On découvrit aussi des horloges électriques et la pendule à
force constante de Brosse, horloger de Bordeaux qui conçu un
balancier recevant toujours la même impulsion dit échappement à
force constante ainsi qu’une sonnette électrique présentée par
M.Mirande (France).
Quant à Mr Laigneau, fabriquant de viroles
spéciales pour pinceaux et brosses, il reçoit le diplôme de
l’Exposition universelle de 1855. Ce diplôme
témoigne d’une orientation importante de l’exposition universelle
de 1855 qui démocratise les récompenses accordées à des ouvriers
ou des patrons. Le chimiste Colville, préparateur des
couleurs à la manufacture de Sèvres et auteur d’un tableau
d’échantillon de 60 couleurs pour la peinture sur porcelaine. il
reçoit une médaille de seconde classe.
Enfin, l’ingénieur Henri Tresca reçoit la
médaille offerte à titre d’hommage pour sa participation aux
travaux de l’exposition universelle de 1855. Commissaire de
classement, il publie Visite de l’exposition universelle de
Paris en 1855 où il énumère les objets sur lesquels doivent
se porter principalement l’attention des visiteurs et l’indication
des places où se trouvaient ces objets.
Image en 3D réalisée par lemog pour un film sur le palais de l'industrie, présenté au musée des Avelines à Saint-Cloud lors de l'exposition "Vestiges des expositions universelles à Saint-Cloud" en 2009.

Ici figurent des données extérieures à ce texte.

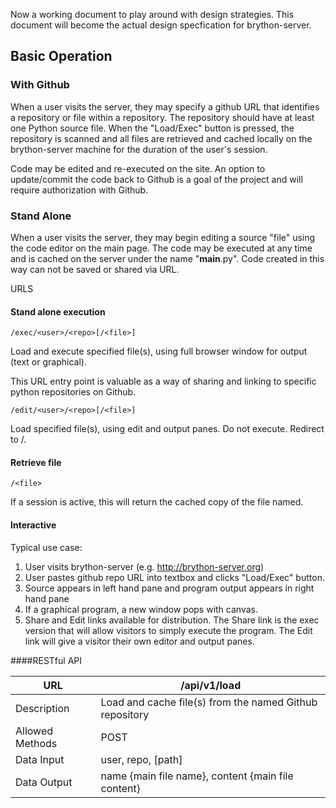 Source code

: Now a working document to play around with design strategies. This document will become
the actual design specfication for brython-server.

## Basic Operation

### With Github

When a user visits the server, they may specify a github URL that identifies a repository or 
file within a repository. The repository should have at least one Python source file. When the 
"Load/Exec" button is pressed, the repository is scanned and all files are retrieved and cached
locally on the brython-server machine for the duration of the user's session.

Code may be edited and re-executed on the site. An option to update/commit the code back to
Github is a goal of the project and will require authorization with Github.

### Stand Alone

When a user visits the server, they may begin editing a source "file" using the code editor
on the main page. The code may be executed at any time and is cached on the server under the name
"__main__.py". Code created in this way can not be saved or shared via URL.

URLS

#### Stand alone execution

    /exec/<user>/<repo>[/<file>]

Load and execute specified file(s), using full browser window for output (text or graphical).

This URL entry point is valuable as a way of sharing and linking to specific python
repositories on Github. 

    /edit/<user>/<repo>[/<file>]

Load specified file(s), using edit and output panes. Do not execute. Redirect to /.

#### Retrieve file

    /<file>

If a session is active, this will return the cached copy of the file named. 


#### Interactive 

Typical use case:

1. User visits brython-server (e.g. http://brython-server.org)
2. User pastes github repo URL into textbox and clicks "Load/Exec" button.
3. Source appears in left hand pane and program output appears in right hand pane
4. If a graphical program, a new window pops with canvas.
5. Share and Edit links available for distribution. The Share link is the exec 
   version that will allow visitors to simply execute the program. The Edit link
   will give a visitor their own editor and output panes.

####RESTful API

URL             |   /api/v1/load
---             |   ---
Description     |   Load and cache file(s) from the named Github repository
Allowed Methods |   POST
Data Input      |   user, repo, [path]
Data Output     |   name {main file name}, content {main file content}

40.000 personnes assistent à la remise des récompenses le 15 novembre 1855. Quand l’exposition ferme ces portes à la mi-novembre, 5 162 330 visiteurs ont foulé les allées du palais de l’Industrie. Coût de l’exposition : 11 340 000 francs. Recette : 3 200 000 francs. Soit un déficit de près de 8 millions. Ce fut cependant une véritable opération de prestige montrant aux nations étrangères la grandeur de la France et qui permettra à Napoléon III de consolider sa position.